Können Sie ein Beispiel nennen?
Eine Geschichte aus einem Altenheim: Einer älteren türkischen Bewohnerin wurden jeden Morgen Oliven und Fetakäse zum Frühstück serviert, weil man ihr eine besondere Freude machen wollte. Eines Tages bat die Tochter eine Pflegerin darum, ihrer Mutter doch ihr geliebtes Marmeladenbrötchen zu geben – das sie seit 30 Jahren jeden Morgen in Deutschland esse. Es geht um den Umgang miteinander im alltäglichen Leben in Institutionen. Im Alter werden soziale Ungleichheiten sichtbar. Ältere Migrantinnen und Migranten beziehen häufig geringere Renten als die einheimische Vergleichsgruppe – hier gilt es Lösungen zu finden.
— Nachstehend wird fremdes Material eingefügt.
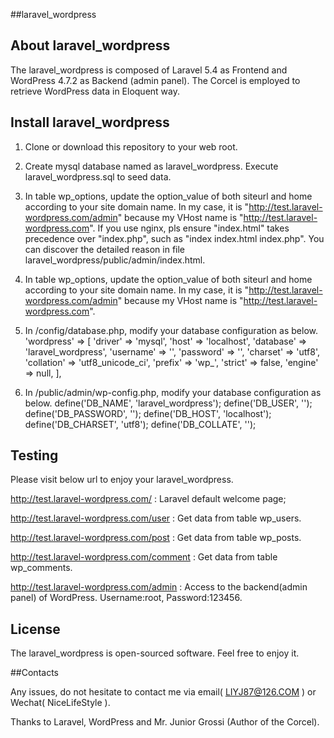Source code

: ##laravel_wordpress


## About laravel_wordpress

The laravel_wordpress is composed of Laravel 5.4 as Frontend and WordPress 4.7.2 as Backend (admin panel). The Corcel is employed to retrieve WordPress data in Eloquent way.

## Install laravel_wordpress

1. Clone or download this repository to your web root.
2. Create mysql database named as laravel_wordpress. Execute laravel_wordpress.sql to seed data.
3. In table wp_options, update the option_value of both siteurl and home according to your site domain name. In my case, it is "http://test.laravel-wordpress.com/admin" because my VHost name is "http://test.laravel-wordpress.com". 
If you use nginx, pls ensure "index.html" takes precedence over "index.php", such as "index  index.html index.php". You can discover the detailed reason  in file laravel_wordpress/public/admin/index.html.
3. In table wp_options, update the option_value of both siteurl and home according to your site domain name. In my case, it is "http://test.laravel-wordpress.com/admin" because my VHost name is "http://test.laravel-wordpress.com". 
4. In /config/database.php, modify your database configuration as below.
'wordpress' => [ 
            'driver'    => 'mysql',
            'host'      => 'localhost',
            'database'  => 'laravel_wordpress',
            'username'  => '',
            'password'  => '',
            'charset'   => 'utf8',
            'collation' => 'utf8_unicode_ci',
            'prefix'    => 'wp_',
            'strict'    => false,
            'engine'    => null,
             ],
             
5. In /public/admin/wp-config.php, modify your database configuration as below.
             define('DB_NAME', 'laravel_wordpress');
             define('DB_USER', '');
             define('DB_PASSWORD', '');
             define('DB_HOST', 'localhost');
             define('DB_CHARSET', 'utf8');
             define('DB_COLLATE', '');
                
## Testing

Please visit below url to enjoy your laravel_wordpress.

http://test.laravel-wordpress.com/ : Laravel default welcome page;

http://test.laravel-wordpress.com/user : Get data from table wp_users.

http://test.laravel-wordpress.com/post : Get data from table wp_posts.

http://test.laravel-wordpress.com/comment : Get data from table wp_comments.

http://test.laravel-wordpress.com/admin : Access to the backend(admin panel) of WordPress. Username:root, Password:123456.

## License

The laravel_wordpress is open-sourced software. Feel free to enjoy it.

##Contacts

Any issues, do not hesitate to contact me via email( LIYJ87@126.COM ) or Wechat( NiceLifeStyle ).

Thanks to Laravel, WordPress and Mr. Junior Grossi (Author of the Corcel).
Wie fortgeschritten ist interkulturelle Arbeit in deutschen Altenheimen?
Die ehemaligen „Gastarbeiter“ kommen ins Rentenalter. Ihr Unterstützungsbedarf wird steigen. Viele Einrichtungen stellen sich nicht auf ältere Migranten und Migrantinnen ein, sie könnten keine Nachfrage nach institutioneller Pflege feststellen. Ich habe Experten interviewt, die darauf hinweisen: Viele der älteren Migranten besuchen keine stationären Einrichtungen – da kultursensible Angebote fehlen. Sie wissen wenig über ihre Ansprüche. Es fehlt an Aufklärungsarbeit.
Ein Blick in andere Länder: In ihrer Dissertation untersuchen sie soziale Einrichtungen für ältere Menschen in Malaysia. Sie kommen gerade von einem Feldforschungsaufenthalt zurück – mit welchen Beobachtungen?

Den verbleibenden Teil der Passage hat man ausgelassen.